Mr. McDowell and his Akron associates finally failed to put in their $20,000. Mr. Lind, so Dr. Stepfield says, told him to take some security to protect himself on the $10,000 reorganization fund deposit, which had been previously used by the bank. Thereupon, at a special meeting of the board of directors of The Doylestown Banking Company, held on December 26, 1930, four days before such bank closed, a resolution was adopted directing the conveyance by deed of three parcels of real estate, owned by the bank, to Dr. Stepfield, as collateral on $10,000 deposited by him for the purpose of reorganization. This meeting was presided over by Dr. Stepfield. Of nine directors, but five were present. Three of the five, all of whom voted for said resolution, were Dr. A.E. Stepfield, J.W. Zimmerman and E.N. Koehler; the latter two being liable with Dr. Stepfield to the Akron bank on the notes previously signed by them.
A deed was thereupon, on the same day, executed and delivered to Dr. Stepfield, as shown by the record. The bank closed four days later, to wit, December 30, 1930. This so-called deed was filed for record on December 31, 1930.
On or about December 30, 1930, O.C. Gray, superintendent of banks of the state of Ohio, took the Doylestown Bank over for liquidation. On July 30, 1931, a suit was filed by the superintendent of banks. In his petition he set out a copy of the minutes of the meeting of the board of directors held on December 26, 1930, and recited the fact that A.E. Stepfield, on December 12, 1930, did advance to the bank $10,000 for reorganization purposes, and such sum was accepted by the bank for such purpose, but was used by the bank in the ordinary course of business.
It is further alleged that in pursuance of the action of the board of directors on December 26, 1930, a deed for the real estate described in the petition was executed and delivered to Stepfield, which deed was recorded on December 31, 1930; that this deed was made to secure to Stepfield the sum of $10,000 advanced by him to the bank for reorganization purposes.
The petition prays that the deed in question be declared a mortgage, that the lands be sold and the proceeds distributed according to law. The petition named other parties defendant, but it is not necessary to refer to them in this statement of fact.
On motion, W.R. Hower and others, creditors of the bank, were made parties defendant. By answer and cross-petition they allege that the bank was insolvent when A.E. Stepfield paid over to it the $10,000 in question, and that Stepfield had full knowledge thereof; that such deed was a preference. They pray that the deed from the bank to Stepfield be set aside, and that the property be sold for the benefit of all the creditors of the bank.
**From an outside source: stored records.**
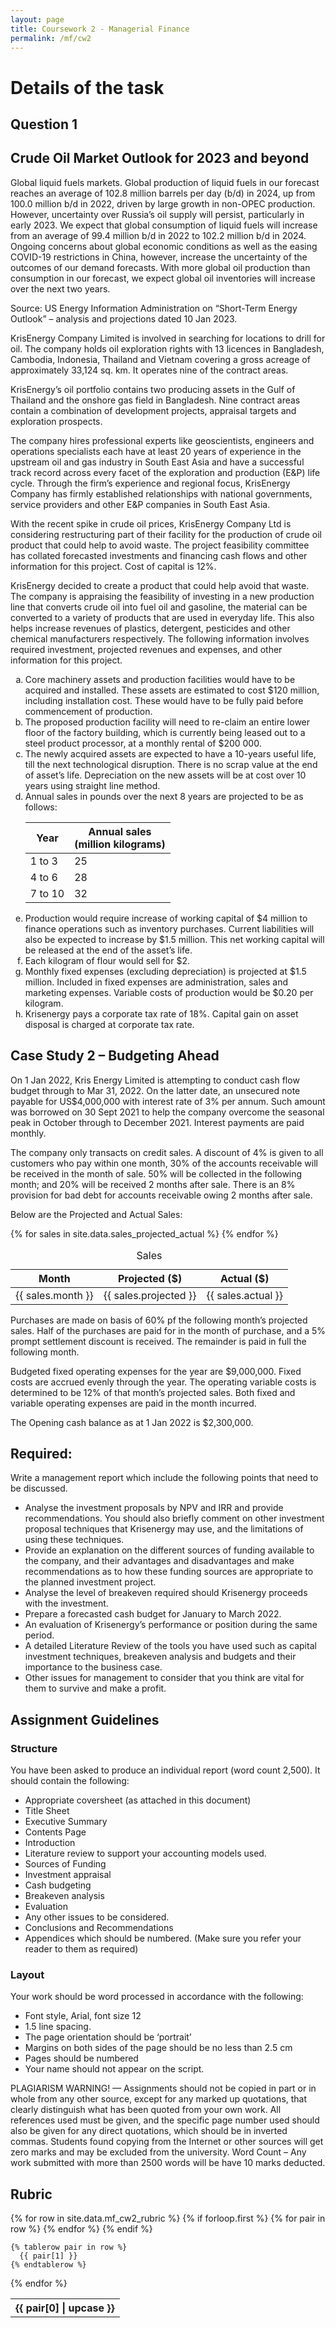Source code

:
 ```yaml
---
layout: page
title: Coursework 2 - Managerial Finance
permalink: /mf/cw2
---
```


# Details of the task

## Question 1

## Crude Oil Market Outlook for 2023 and beyond

Global liquid fuels markets. Global production of liquid fuels in our forecast reaches an average of 102.8 million barrels per day
(b/d) in 2024, up from 100.0 million b/d in 2022, driven by large growth in non-OPEC production. However, uncertainty over
Russia’s oil supply will persist, particularly in early 2023. We expect that global consumption of liquid fuels will increase from an
average of 99.4 million b/d in 2022 to 102.2 million b/d in 2024. Ongoing concerns about global economic conditions as well as
the easing COVID-19 restrictions in China, however, increase the uncertainty of the outcomes of our demand forecasts. With more
global oil production than consumption in our forecast, we expect global oil inventories will increase over the next two years.

Source: US Energy Information Administration on “Short-Term Energy Outlook” – analysis and projections dated 10 Jan 2023.

KrisEnergy Company Limited is involved in searching for locations to drill for oil. The company holds oil exploration rights
with 13 licences in Bangladesh, Cambodia, Indonesia, Thailand and Vietnam covering a gross acreage of approximately 33,124
sq. km. It operates nine of the contract areas.

KrisEnergy’s oil portfolio contains two producing assets in the Gulf of Thailand and the onshore gas field in Bangladesh. Nine
contract areas contain a combination of development projects, appraisal targets and exploration prospects.

The company hires professional experts like geoscientists, engineers and operations specialists each have at least 20 years
of experience in the upstream oil and gas industry in South East Asia and have a successful track record across every facet of
the exploration and production (E&P) life cycle. Through the firm’s experience and regional focus, KrisEnergy Company has
firmly established relationships with national governments, service providers and other E&P companies in South East Asia.

With the recent spike in crude oil prices, KrisEnergy Company Ltd is considering restructuring part of their facility for the
production of crude oil product that could help to avoid waste. The project feasibility committee has collated forecasted
investments and financing cash flows and other information for this project. Cost of capital is 12%.

KrisEnergy decided to create a product that could help avoid that waste. The company is appraising the feasibility of
investing in a new production line that converts crude oil into fuel oil and gasoline, the material can be converted to a
variety of products that are used in everyday life. This also helps increase revenues of plastics, detergent, pesticides and
other chemical manufacturers respectively. The following information involves required investment, projected revenues
and expenses, and other information for this project.

<ol type="a">
<li>Core machinery assets and production facilities would have to be acquired and installed. These assets are
estimated to cost $120 million, including installation cost. These would have to be fully paid before
commencement of production.</li>
<li>The proposed production facility will need to re-claim an entire lower floor of the factory building, which is
currently being leased out to a steel product processor, at a monthly rental of $200 000.</li>
<li>The newly acquired assets are expected to have a 10-years useful life, till the next technological disruption. There is
no scrap value at the end of asset’s life. Depreciation on the new assets will be at cost over 10 years using straight
line method.</li>
<li>Annual sales in pounds over the next 8 years are projected to be as follows:

<table>
<thead>
  <tr>
  <th>Year</th>
  <th>Annual sales<br />
(million kilograms)</th>
</tr>
</thead>
<tbody>
<tr>
<td>1 to 3</td>
<td>25</td>
</tr>
<tr>
<td>4 to 6</td>
<td>28</td>
</tr>
<tr>
<td>7 to 10</td>
<td>32</td>
</tr>
</tbody>
</table>
</li>
<li>Production would require increase of working capital of $4 million to finance operations such as inventory purchases.
Current liabilities will also be expected to increase by $1.5 million. This net working capital will be released at the
end of the asset’s life.</li>
<li>Each kilogram of flour would sell for $2.</li>
<li>Monthly fixed expenses (excluding depreciation) is projected at $1.5 million. Included in fixed expenses are
administration, sales and marketing expenses. Variable costs of production would be $0.20 per kilogram.</li>
<li>Krisenergy pays a corporate tax rate of 18%. Capital gain on asset disposal is charged at corporate tax rate.</li>
</ol>

## Case Study 2 – Budgeting Ahead

On 1 Jan 2022, Kris Energy Limited is attempting to conduct cash flow budget through to Mar 31, 2022.
On the latter date, an unsecured note payable for US$4,000,000 with interest rate of 3% per annum.
Such amount was borrowed on 30 Sept 2021 to help the company overcome the seasonal peak in
October through to December 2021. Interest payments are paid monthly.

The company only transacts on credit sales. A discount of 4% is given to all customers who pay within
one month, 30% of the accounts receivable will be received in the month of sale. 50% will be collected
in the following month; and 20% will be received 2 months after sale. There is an 8% provision for bad
debt for accounts receivable owing 2 months after sale.

Below are the Projected and Actual Sales:

<table>
<caption>Sales</caption>
<thead>
<tr>
<th>Month</th>
<th>Projected ($)</th>
<th>Actual ($)</th>
</tr>
</thead>
<tbody>
{% for sales in site.data.sales_projected_actual %}
<tr>
  <td>{{ sales.month }}</td>
  <td>{{ sales.projected }}</td>
  <td>{{ sales.actual }}</td>
</tr>
{% endfor %}
</tbody>
</table>
Purchases are made on basis of 60% pf the following month’s projected sales. Half of the purchases are
paid for in the month of purchase, and a 5% prompt settlement discount is received. The remainder is
paid in full the following month.

Budgeted fixed operating expenses for the year are $9,000,000. Fixed costs are accrued evenly through
the year. The operating variable costs is determined to be 12% of that month’s projected sales. Both
fixed and variable operating expenses are paid in the month incurred.

The Opening cash balance as at 1 Jan 2022 is $2,300,000.

## Required:

Write a management report which include the following points that need to be discussed.
- Analyse the investment proposals by NPV and IRR and provide recommendations. You should
also briefly comment on other investment proposal techniques that Krisenergy may use, and
the limitations of using these techniques.
- Provide an explanation on the different sources of funding available to the company, and their
advantages and disadvantages and make recommendations as to how these funding sources
are appropriate to the planned investment project.
- Analyse the level of breakeven required should Krisenergy proceeds with the investment.
- Prepare a forecasted cash budget for January to March 2022.
- An evaluation of Krisenergy’s performance or position during the same period.
- A detailed Literature Review of the tools you have used such as capital investment techniques,
breakeven analysis and budgets and their importance to the business case.
- Other issues for management to consider that you think are vital for them to survive and make
a profit.

## Assignment Guidelines

### Structure

You have been asked to produce an individual report (word count 2,500). It should contain the
following:
- Appropriate coversheet (as attached in this document)
- Title Sheet
- Executive Summary
- Contents Page
- Introduction
- Literature review to support your accounting models used.
- Sources of Funding
- Investment appraisal
- Cash budgeting
- Breakeven analysis
- Evaluation
- Any other issues to be considered.
- Conclusions and Recommendations
- Appendices which should be numbered. (Make sure you refer your reader to them as
required)

### Layout

Your work should be word processed in accordance with the following:
- Font style, Arial, font size 12
- 1.5 line spacing.
- The page orientation should be ‘portrait’
- Margins on both sides of the page should be no less than 2.5 cm
- Pages should be numbered
- Your name should not appear on the script.

PLAGIARISM WARNING! — Assignments should not be copied in part or in whole from any other
source, except for any marked up quotations, that clearly distinguish what has been quoted from
your own work. All references used must be given, and the specific page number used should also be
given for any direct quotations, which should be in inverted commas. Students found copying from
the Internet or other sources will get zero marks and may be excluded from the university. Word
Count – Any work submitted with more than 2500 words will be have 10 marks deducted.

## Rubric

<table>
  {% for row in site.data.mf_cw2_rubric %}
    {% if forloop.first %}
    <tr>
      {% for pair in row %}
        <th>{{ pair[0] | upcase }}</th>
      {% endfor %}
    </tr>
    {% endif %}

    {% tablerow pair in row %}
      {{ pair[1] }}
    {% endtablerow %}
  {% endfor %}
</table>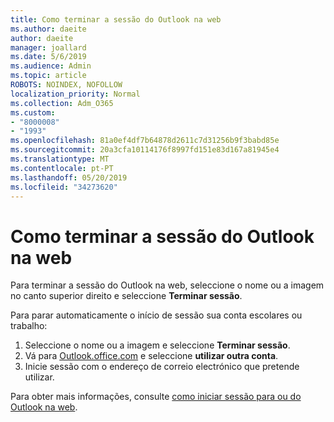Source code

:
 ```yaml
---
title: Como terminar a sessão do Outlook na web
ms.author: daeite
author: daeite
manager: joallard
ms.date: 5/6/2019
ms.audience: Admin
ms.topic: article
ROBOTS: NOINDEX, NOFOLLOW
localization_priority: Normal
ms.collection: Adm_O365
ms.custom:
- "8000008"
- "1993"
ms.openlocfilehash: 81a0ef4df7b64878d2611c7d31256b9f3babd85e
ms.sourcegitcommit: 20a3cfa10114176f8997fd151e83d167a81945e4
ms.translationtype: MT
ms.contentlocale: pt-PT
ms.lasthandoff: 05/20/2019
ms.locfileid: "34273620"
---
```

# <a name="how-to-sign-out-of-outlook-on-the-web"></a>Como terminar a sessão do Outlook na web

Para terminar a sessão do Outlook na web, seleccione o nome ou a imagem no canto superior direito e seleccione **Terminar sessão**.

Para parar automaticamente o início de sessão sua conta escolares ou trabalho:

1. Seleccione o nome ou a imagem e seleccione **Terminar sessão**.
1. Vá para [Outlook.office.com](https://outlook.office.com/) e seleccione **utilizar outra conta**.
1. Inicie sessão com o endereço de correio electrónico que pretende utilizar.

Para obter mais informações, consulte [como iniciar sessão para ou do Outlook na web](https://support.office.com/article/763fab4d-0138-4814-b450-37fc286bcb79).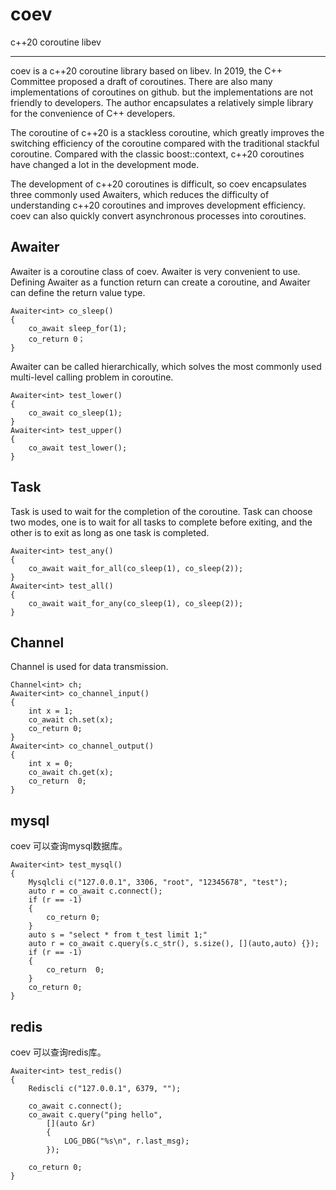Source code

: # coev
c++20 coroutine libev

---

coev is a c++20 coroutine library based on libev. In 2019, the C++ Committee proposed a draft of coroutines. There are also many implementations of coroutines on github. but the implementations are not friendly to developers. The author encapsulates a relatively simple library for the convenience of C++ developers.

The coroutine of c++20 is a stackless coroutine, which greatly improves the switching efficiency of the coroutine compared with the traditional stackful coroutine. Compared with the classic boost::context, c++20 coroutines have changed a lot in the development mode.

The development of c++20 coroutines is difficult, so coev encapsulates three commonly used Awaiters, which reduces the difficulty of understanding c++20 coroutines and improves development efficiency. coev can also quickly convert asynchronous processes into coroutines.

## Awaiter

Awaiter is a coroutine class of coev. Awaiter is very convenient to use. Defining Awaiter as a function return can create a coroutine, and Awaiter can define the return value type.

```
Awaiter<int> co_sleep()  
{  
	co_await sleep_for(1); 
	co_return 0；  
}  
```

Awaiter can be called hierarchically, which solves the most commonly used multi-level calling problem in coroutine.


```
Awaiter<int> test_lower()
{
	co_await co_sleep(1);
}
Awaiter<int> test_upper()
{
	co_await test_lower();
}
```


## Task


Task is used to wait for the completion of the coroutine. Task can choose two modes, one is to wait for all tasks to complete before exiting, and the other is to exit as long as one task is completed.

```
Awaiter<int> test_any()
{
	co_await wait_for_all(co_sleep(1), co_sleep(2));
}
Awaiter<int> test_all()
{
	co_await wait_for_any(co_sleep(1), co_sleep(2));
}
```

## Channel

Channel is used for data transmission.

```
Channel<int> ch;  
Awaiter<int> co_channel_input()  
{  
	int x = 1;  
	co_await ch.set(x); 
	co_return 0;  
}  
Awaiter<int> co_channel_output()  
{  
	int x = 0;  
	co_await ch.get(x); 	
	co_return  0;  
}  
```

## mysql

coev 可以查询mysql数据库。
```
Awaiter<int> test_mysql()
{
	Mysqlcli c("127.0.0.1", 3306, "root", "12345678", "test");
	auto r = co_await c.connect();
	if (r == -1)
	{
		co_return 0;
	}
	auto s = "select * from t_test limit 1;"
	auto r = co_await c.query(s.c_str(), s.size(), [](auto,auto) {});
	if (r == -1)
	{
		co_return  0;
	}
	co_return 0;
}
```

## redis

coev 可以查询redis库。
```
Awaiter<int> test_redis()
{
	Rediscli c("127.0.0.1", 6379, "");

	co_await c.connect();
	co_await c.query("ping hello",
		[](auto &r)
		{
			LOG_DBG("%s\n", r.last_msg);
		});

	co_return 0;
}
```
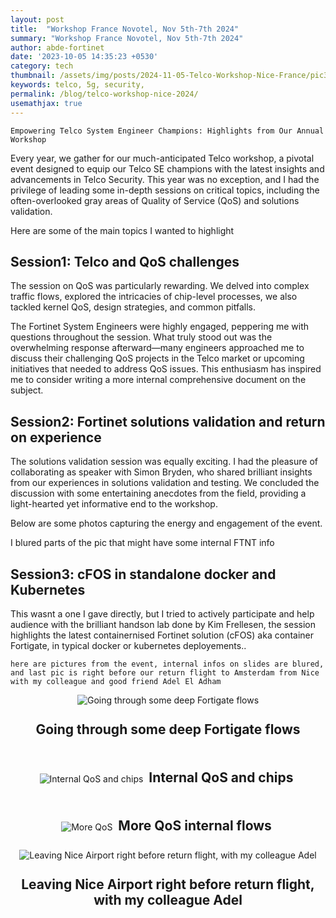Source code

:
 ```yaml
---
layout: post
title:  "Workshop France Novotel, Nov 5th-7th 2024"
summary: "Workshop France Novotel, Nov 5th-7th 2024"
author: abde-fortinet
date: '2023-10-05 14:35:23 +0530'
category: tech
thumbnail: /assets/img/posts/2024-11-05-Telco-Workshop-Nice-France/pic3.jpeg
keywords: telco, 5g, security, 
permalink: /blog/telco-workshop-nice-2024/
usemathjax: true
---
```


`Empowering Telco System Engineer Champions: Highlights from Our Annual Workshop`

Every year, we gather for our much-anticipated Telco workshop, a pivotal event designed to equip our Telco SE champions with the latest insights and advancements in Telco Security. This year was no exception, and I had the privilege of leading some in-depth sessions on critical topics, including the often-overlooked gray areas of Quality of Service (QoS) and solutions validation.

Here are some of the main topics I wanted to highlight

## Session1: Telco and QoS challenges

The session on QoS was particularly rewarding. We delved into complex traffic flows, explored the intricacies of chip-level processes, we also tackled kernel QoS, design strategies, and common pitfalls. 

The Fortinet System Engineers were highly engaged, peppering me with questions throughout the session. What truly stood out was the overwhelming response afterward—many engineers approached me to discuss their challenging QoS projects  in the Telco market or upcoming initiatives that needed to address QoS issues. This enthusiasm has inspired me to consider writing a more  internal comprehensive document on the subject.

## Session2: Fortinet solutions validation and return on experience

The solutions validation session was equally exciting. I had the pleasure of collaborating as speaker with Simon Bryden, who shared brilliant insights from our experiences in solutions validation and testing. We concluded the discussion with some entertaining anecdotes from the field, providing a light-hearted yet informative end to the workshop.

Below are some photos capturing the energy and engagement of the event.

I blured parts of the pic that might have some internal FTNT info

## Session3: cFOS in standalone docker and Kubernetes

This wasnt a one I gave directly, but I tried to actively participate and help audience with the brilliant handson lab done by Kim Frellesen, the session highlights the latest containernised Fortinet solution (cFOS) aka container Fortigate, in typical docker or kubernetes deployements..


`here are pictures from the event, internal infos on slides are blured, and last pic is right before our return flight to Amsterdam from Nice with my colleague and good friend Adel El Adham`

<div style="text-align: center;">
  <img src="/assets/img/posts/2024-11-05-Telco-Workshop-Nice-France/pic1.jpeg" alt="Going through some deep Fortigate flows" class="img-fluid">
  <p style="font-weight: bold; font-size: 1.5em; padding: 5px; display: inline-block;">Going through some deep Fortigate flows</p>
</div>

<div style="text-align: center;">
  <img src="/assets/img/posts/2024-11-05-Telco-Workshop-Nice-France/pic2.jpeg" alt="Internal QoS and chips" class="img-fluid">
  <p style="font-weight: bold; font-size: 1.5em;  padding: 5px; display: inline-block;">Internal QoS and chips</p>
</div>

<div style="text-align: center;">
  <img src="/assets/img/posts/2024-11-05-Telco-Workshop-Nice-France/pic3.jpeg" alt="More QoS" class="img-fluid">
  <p style="font-weight: bold; font-size: 1.5em; padding: 5px; display: inline-block;">More QoS internal flows</p>
</div>

<div style="text-align: center;">
  <img src="/assets/img/posts/2024-11-05-Telco-Workshop-Nice-France/pic4.jpeg" alt="Leaving Nice Airport right before return flight, with my colleague Adel" class="img-fluid">
  <p style="font-weight: bold; font-size: 1.5em; padding: 5px; display: inline-block;">Leaving Nice Airport right before return flight, with my colleague Adel</p>
</div>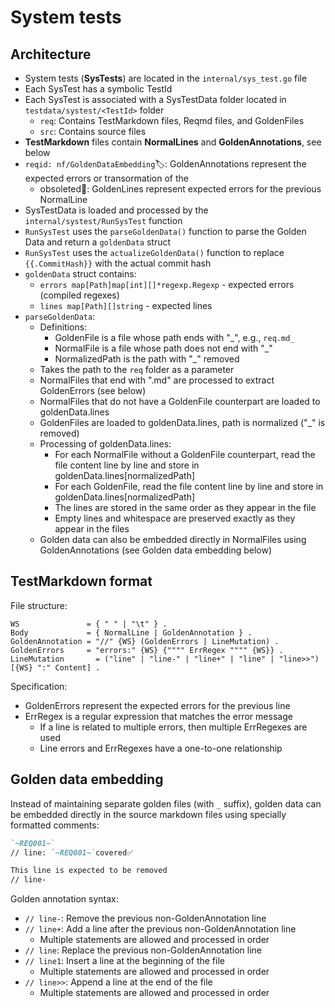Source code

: # System tests

## Architecture

- System tests (**SysTests**) are located in the `internal/sys_test.go` file
- Each SysTest has a symbolic TestId
- Each SysTest is associated with a SysTestData folder located in `testdata/systest/<TestId>` folder
  - `req`: Contains TestMarkdown files, Reqmd files, and GoldenFiles
  - `src`: Contains source files
- **TestMarkdown** files contain **NormalLines** and **GoldenAnnotations**, see below
- `reqid: nf/GoldenDataEmbedding`🏷️: GoldenAnnotations represent the expected errors or transormation of the
  - obsoleted🚫: GoldenLines represent expected errors for the previous NormalLine
- SysTestData is loaded and processed by the `internal/systest/RunSysTest` function
- `RunSysTest` uses the `parseGoldenData()` function to parse the Golden Data and return a `goldenData` struct
- `RunSysTest` uses the `actualizeGoldenData()` function to replace `{{.CommitHash}}` with the actual commit hash
- `goldenData` struct contains:
  - `errors map[Path]map[int][]*regexp.Regexp` - expected errors (compiled regexes)
  - `lines map[Path][]string` - expected lines
- `parseGoldenData`:
  - Definitions:
    - GoldenFile is a file whose path ends with "_", e.g., `req.md_`
    - NormalFile is a file whose path does not end with "_"
    - NormalizedPath is the path with "_" removed
  - Takes the path to the `req` folder as a parameter
  - NormalFiles that end with ".md" are processed to extract GoldenErrors (see below)
  - NormalFiles that do not have a GoldenFile counterpart are loaded to goldenData.lines
  - GoldenFiles are loaded to goldenData.lines, path is normalized ("_" is removed)
  - Processing of goldenData.lines:
    - For each NormalFile without a GoldenFile counterpart, read the file content line by line and store in goldenData.lines[normalizedPath]
    - For each GoldenFile, read the file content line by line and store in goldenData.lines[normalizedPath]
    - The lines are stored in the same order as they appear in the file
    - Empty lines and whitespace are preserved exactly as they appear in the files
  - Golden data can also be embedded directly in NormalFiles using GoldenAnnotations (see Golden data embedding below)

## TestMarkdown format

File structure:

```ebnf
WS               = { " " | "\t" } .
Body             = { NormalLine | GoldenAnnotation } .
GoldenAnnotation = "//" {WS} (GoldenErrors | LineMutation) .
GoldenErrors     = "errors:" {WS} {"""" ErrRegex """" {WS}} .
LineMutation       = ("line" | "line-" | "line+" | "line" | "line>>") [{WS} ":" Content] .
```

Specification:

- GoldenErrors represent the expected errors for the previous line
- ErrRegex is a regular expression that matches the error message
  - If a line is related to multiple errors, then multiple ErrRegexes are used
  - Line errors and ErrRegexes have a one-to-one relationship

## Golden data embedding

Instead of maintaining separate golden files (with `_` suffix), golden data can be embedded directly in the source markdown files using specially formatted comments:

```markdown
`~REQ001~`
// line: `~REQ001~`covered✅

This line is expected to be removed
// line-
```

Golden annotation syntax:

- `// line-`: Remove the previous non-GoldenAnnotation line
- `// line+`: Add a line after the previous non-GoldenAnnotation line
  - Multiple statements are allowed and processed in order
- `// line`: Replace the previous non-GoldenAnnotation line
- `// line1`: Insert a line at the beginning of the file
  - Multiple statements are allowed and processed in order
- `// line>>`: Append a line at the end of the file
  - Multiple statements are allowed and processed in order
Stepfield, by way of answer and cross-petition, details the facts substantially as pleaded by the superintendent of banks. He admits that the deed was intended to be a mortgage; that he has been in possession of the real estate in question, has collected the rentals and made repairs thereon. He asks that the lands be sold, that he be given a lien thereon for $10,000, and an accounting had of the proceeds.
Stepfield did not answer the cross-petition of Hower et al., and no reply was made by the superintendent of banks.
These issues were tried to the court of common pleas of Wayne county, which court found that the action of the board of directors of December 26, 1930, authorizing the execution and delivery of the deed in question was a nullity; that it constituted constructive fraud, conveyed no right, title or interest in the lands by way of mortgage or otherwise to Stepfield. It was ordered that the deed be set aside and the lands sold.
Error was prosecuted to the Court of Appeals, which court affirmed the judgment of the court of common pleas. Error is prosecuted to this court to reverse the judgment of the Court of Appeals.
Mr. Irwin D. Allen and Mr. Karl Hoover, for plaintiff in error.
Mr. Gilbert Bettman and Mr. John W. Bricker, attorneys general, Mr. Daniel C. Funk, Mr. Ray A. Morton and Messrs. Weiser Weimer, for defendants in error.
The salient features in this case are undisputed.
There was no error committed by the trial court in permitting Hower, Shertz, Dannemiller, Galehouse, Gantz, Cox and Whitman to be made parties defendant, and there was no error in permitting them to plead.
The subject of the action was claimed to be an asset of the bank. These parties alleged, and it was not denied, that they were creditors of the bank, presumably depositors. As such, they had a right to see to it that the assets were not dissipated. Although this question is not raised by the record, to which fact the Court of Appeals made reference, we refer to it in passing, to emphasize the entire absence of error on this proposition.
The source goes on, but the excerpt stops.